The viewer can see the despair in parents’ faces as they narrate their journey with learning to live with children with Marfan. Most parents, when given the devastating news about their children’s conditions, first act in denial because they do not want to believe their children may be dependent on them for the rest of their lives. The video indicates that there is hope by speaking to various doctors and people living with the syndrome. Thus, the documentary provides evidence to support the opinions shared by people and medical experts as well. The clip gives the viewer a vast knowledge base about the Marfan syndrome and interventions which have proved to improve the quality of life of individuals with the syndrome.
Introduction to Marfan Syndrome
Marfan syndrome is a severe condition that affects the connective tissue in various body parts, weakening them. The connective tissue runs throughout the body, providing strength and flexibility to bones, heart valves, blood vessels, ligaments as well as muscles. The presenting symptoms change from one person to another in terms of the time of onset, severity, and rate of progression. Marfan syndrome affects many systems within the body leading to abnormalities in the development of the individual. The principal life-threatening conditions indicative of Marfan syndrome are loss of eyesight and massive expansion of the aorta. The overgrown aorta can easily rapture and cause damage to life.
Most people with the syndrome suffer from other heart conditions such as a leak in the chambers of the heart. These leaks reduce the pressure of blood flowing out of the heart, and some organs may not get sufficient supply of food and oxygen. Reduced supply of oxygen-rich blood to organs of the body can cause shortness of breath, fatigue, and irregular heartbeats. People with Marfan syndrome are often tall and thin, with long disproportionate legs and arms. The fingers on both feet and arms are excessively long and may have wobbly posture due to weak joints on arms.
People with the syndrome also have elongated by narrow faces, curved spine, protruding or sunken chest, and crowded teeth. Occasionally, air may accumulate within the chest cavity of individuals causing lungs to collapse; a condition called spontaneous pneumothorax. Furthermore, the syndrome may cause excess enlargement of the dura, which is the membrane covering the brain and spinal cord. This anomaly causes aching of the head, back, legs, or abdomen. The majority of people with Marfan disorder are shortsighted and may develop eye cataracts at some point during their adulthood. These individuals are also at an increased rate of experiencing increased eye pressure, which impairs the ability to see clearly.
Diagnosis of Marfan Syndrome
Early detection of the syndrome is crucial because it allows doctors to apply appropriate interventions to improve the quality of life of individuals with Marfan syndrome. Although the condition can be inherited, most of the cases are caused by the mutation of the FBN1 gene. This gene is responsible for organizing growth hormones and releasing them at different instances to stimulate the controlled growth of the body. The gene is also useful in the formation of microfibrils, which form part of the connective tissue. An analysis of the genes helps provide conclusive evidence of the existence or non-existence of Marfan syndrome in a person.

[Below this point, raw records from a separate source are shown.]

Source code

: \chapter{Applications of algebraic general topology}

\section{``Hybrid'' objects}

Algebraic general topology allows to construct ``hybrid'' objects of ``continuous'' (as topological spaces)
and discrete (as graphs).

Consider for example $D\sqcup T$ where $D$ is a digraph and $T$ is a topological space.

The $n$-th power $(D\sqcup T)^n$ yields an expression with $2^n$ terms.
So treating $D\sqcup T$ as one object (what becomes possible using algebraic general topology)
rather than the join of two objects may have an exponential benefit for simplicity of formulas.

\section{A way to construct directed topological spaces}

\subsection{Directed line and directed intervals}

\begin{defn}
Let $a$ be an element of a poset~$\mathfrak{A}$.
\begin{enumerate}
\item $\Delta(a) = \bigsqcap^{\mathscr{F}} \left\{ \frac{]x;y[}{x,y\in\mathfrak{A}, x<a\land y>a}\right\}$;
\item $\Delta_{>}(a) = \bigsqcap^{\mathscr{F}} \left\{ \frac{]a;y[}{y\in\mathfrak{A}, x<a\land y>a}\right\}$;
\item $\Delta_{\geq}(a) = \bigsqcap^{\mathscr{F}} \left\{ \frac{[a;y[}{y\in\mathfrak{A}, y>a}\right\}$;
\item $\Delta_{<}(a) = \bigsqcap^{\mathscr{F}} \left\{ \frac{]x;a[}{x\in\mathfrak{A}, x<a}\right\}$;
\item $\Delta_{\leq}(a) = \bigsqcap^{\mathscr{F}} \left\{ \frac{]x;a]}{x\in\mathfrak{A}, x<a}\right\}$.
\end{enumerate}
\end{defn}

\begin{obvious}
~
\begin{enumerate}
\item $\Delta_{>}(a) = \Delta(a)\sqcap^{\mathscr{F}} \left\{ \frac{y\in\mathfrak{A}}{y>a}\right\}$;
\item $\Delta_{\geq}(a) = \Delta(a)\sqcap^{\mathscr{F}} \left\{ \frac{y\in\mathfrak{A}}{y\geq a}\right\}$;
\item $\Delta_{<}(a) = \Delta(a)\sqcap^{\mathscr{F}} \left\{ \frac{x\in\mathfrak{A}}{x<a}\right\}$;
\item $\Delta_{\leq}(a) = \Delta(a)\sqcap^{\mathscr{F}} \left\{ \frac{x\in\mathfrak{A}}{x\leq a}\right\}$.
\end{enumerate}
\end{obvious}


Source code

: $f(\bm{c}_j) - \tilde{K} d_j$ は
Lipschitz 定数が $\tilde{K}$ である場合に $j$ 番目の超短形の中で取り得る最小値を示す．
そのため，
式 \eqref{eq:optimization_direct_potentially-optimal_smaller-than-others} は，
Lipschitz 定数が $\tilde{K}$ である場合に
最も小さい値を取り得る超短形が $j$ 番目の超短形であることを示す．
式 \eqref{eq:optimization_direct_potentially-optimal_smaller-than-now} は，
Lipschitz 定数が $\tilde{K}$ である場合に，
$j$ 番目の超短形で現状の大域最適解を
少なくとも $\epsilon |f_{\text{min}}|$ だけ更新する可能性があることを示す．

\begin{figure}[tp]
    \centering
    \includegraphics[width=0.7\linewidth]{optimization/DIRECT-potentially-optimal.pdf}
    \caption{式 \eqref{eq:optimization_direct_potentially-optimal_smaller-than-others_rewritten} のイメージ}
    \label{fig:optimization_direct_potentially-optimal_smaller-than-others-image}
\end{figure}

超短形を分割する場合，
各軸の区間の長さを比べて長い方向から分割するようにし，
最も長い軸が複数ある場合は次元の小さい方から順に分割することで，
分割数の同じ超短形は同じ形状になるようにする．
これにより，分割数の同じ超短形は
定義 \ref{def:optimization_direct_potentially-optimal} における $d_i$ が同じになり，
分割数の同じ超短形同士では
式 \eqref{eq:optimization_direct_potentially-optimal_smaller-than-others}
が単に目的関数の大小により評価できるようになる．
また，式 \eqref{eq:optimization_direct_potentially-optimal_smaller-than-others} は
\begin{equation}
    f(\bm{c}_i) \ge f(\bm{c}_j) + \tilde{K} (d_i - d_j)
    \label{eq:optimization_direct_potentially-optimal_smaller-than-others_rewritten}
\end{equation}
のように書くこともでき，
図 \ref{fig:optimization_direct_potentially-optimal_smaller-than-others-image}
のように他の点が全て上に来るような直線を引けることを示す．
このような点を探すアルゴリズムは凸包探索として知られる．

The typical features of the syndrome begin to show as an individual develops, and it may be hard to tell if a newborn has the syndrome. Monitoring the genetic composition of the cells of the individual can help identify Marfan disorder if the genes present some form of abnormality. Several other criteria have been designed to complement the analysis of the genes to prevent wrong or late diagnosis. Most specialists focus their analysis on the dilation of the aorta with time. The occurrence of both dislocated lenses (ectopia lentis) and significant dilation at the root of the aorta (aortic root aneurysm) is sufficient evidence to diagnose an individual with Marfan syndrome.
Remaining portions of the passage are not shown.